» **Aim of the task**: From the first line of the listing below to the line containing "Since this is", write out everything exactly. No pictures.

» **Record set**:
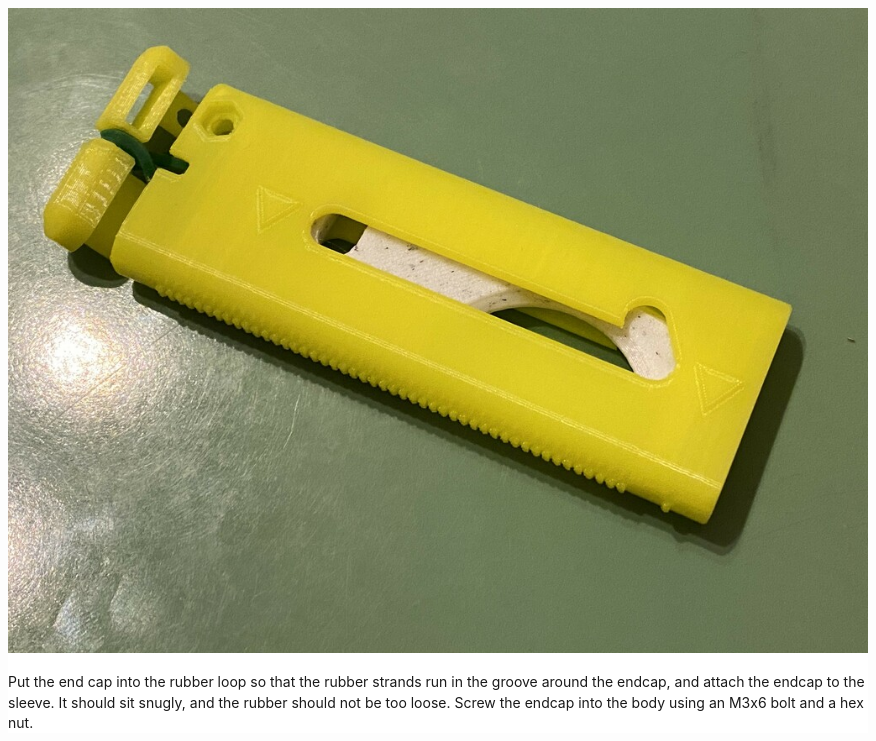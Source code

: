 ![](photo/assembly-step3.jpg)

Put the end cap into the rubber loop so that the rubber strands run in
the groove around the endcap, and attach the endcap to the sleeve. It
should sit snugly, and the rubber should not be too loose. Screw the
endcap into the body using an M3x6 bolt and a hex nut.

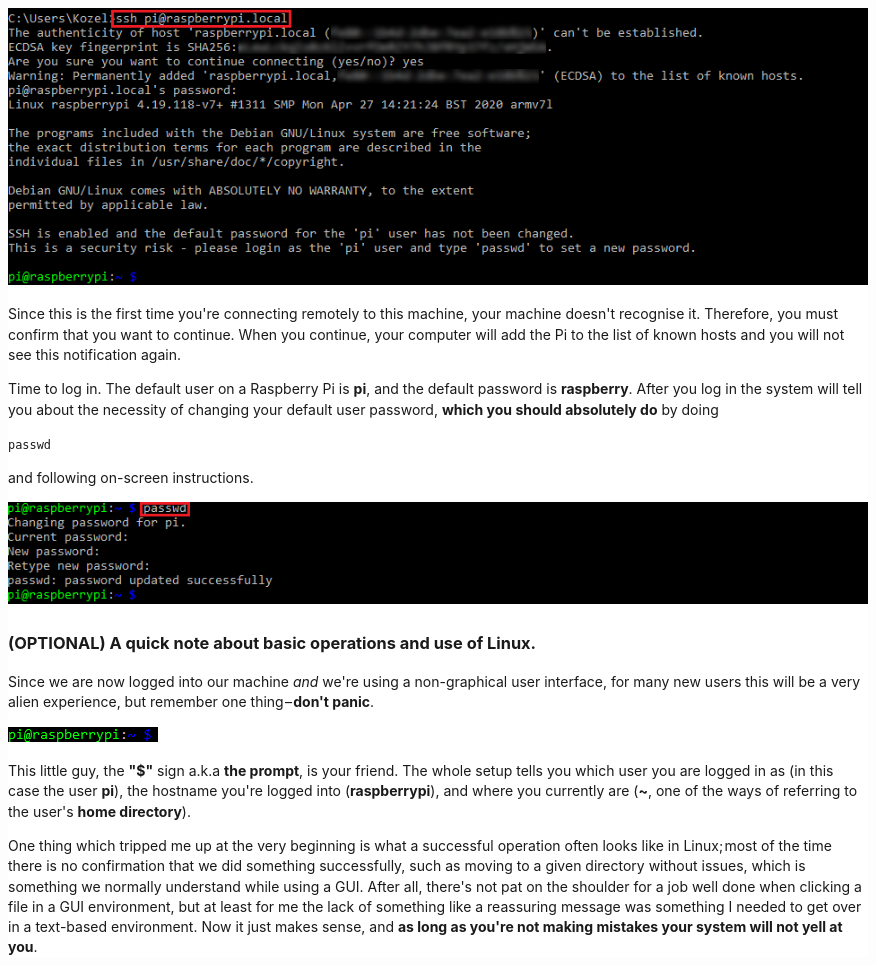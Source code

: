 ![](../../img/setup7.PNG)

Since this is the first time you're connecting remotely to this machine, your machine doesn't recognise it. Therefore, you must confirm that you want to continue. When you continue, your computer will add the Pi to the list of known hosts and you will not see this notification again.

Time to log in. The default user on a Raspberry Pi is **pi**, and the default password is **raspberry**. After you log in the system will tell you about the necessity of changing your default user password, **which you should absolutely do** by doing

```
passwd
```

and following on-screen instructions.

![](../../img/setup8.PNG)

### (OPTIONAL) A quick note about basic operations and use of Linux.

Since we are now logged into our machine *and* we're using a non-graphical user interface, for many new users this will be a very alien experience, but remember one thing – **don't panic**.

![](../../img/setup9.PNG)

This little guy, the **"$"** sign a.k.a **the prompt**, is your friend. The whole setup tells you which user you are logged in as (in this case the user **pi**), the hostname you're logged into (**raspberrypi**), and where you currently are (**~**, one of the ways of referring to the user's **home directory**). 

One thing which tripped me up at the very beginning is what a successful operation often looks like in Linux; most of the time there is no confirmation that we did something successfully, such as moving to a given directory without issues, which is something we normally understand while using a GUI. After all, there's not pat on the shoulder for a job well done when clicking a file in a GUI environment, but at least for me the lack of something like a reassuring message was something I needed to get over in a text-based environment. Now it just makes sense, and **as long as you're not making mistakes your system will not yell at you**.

» **Answer to this problem**:
Source code

: ![](photo/assembly-step3.jpg)

Put the end cap into the rubber loop so that the rubber strands run in
the groove around the endcap, and attach the endcap to the sleeve. It
should sit snugly, and the rubber should not be too loose. Screw the
endcap into the body using an M3x6 bolt and a hex nut.

Source code

: ![](../../img/setup7.PNG)

Since this is the first time you're connecting remotely to this machine, your machine doesn't recognise it. Therefore, you must confirm that you want to continue. When you continue, your computer will add the Pi to the list of known hosts and you will not see this notification again.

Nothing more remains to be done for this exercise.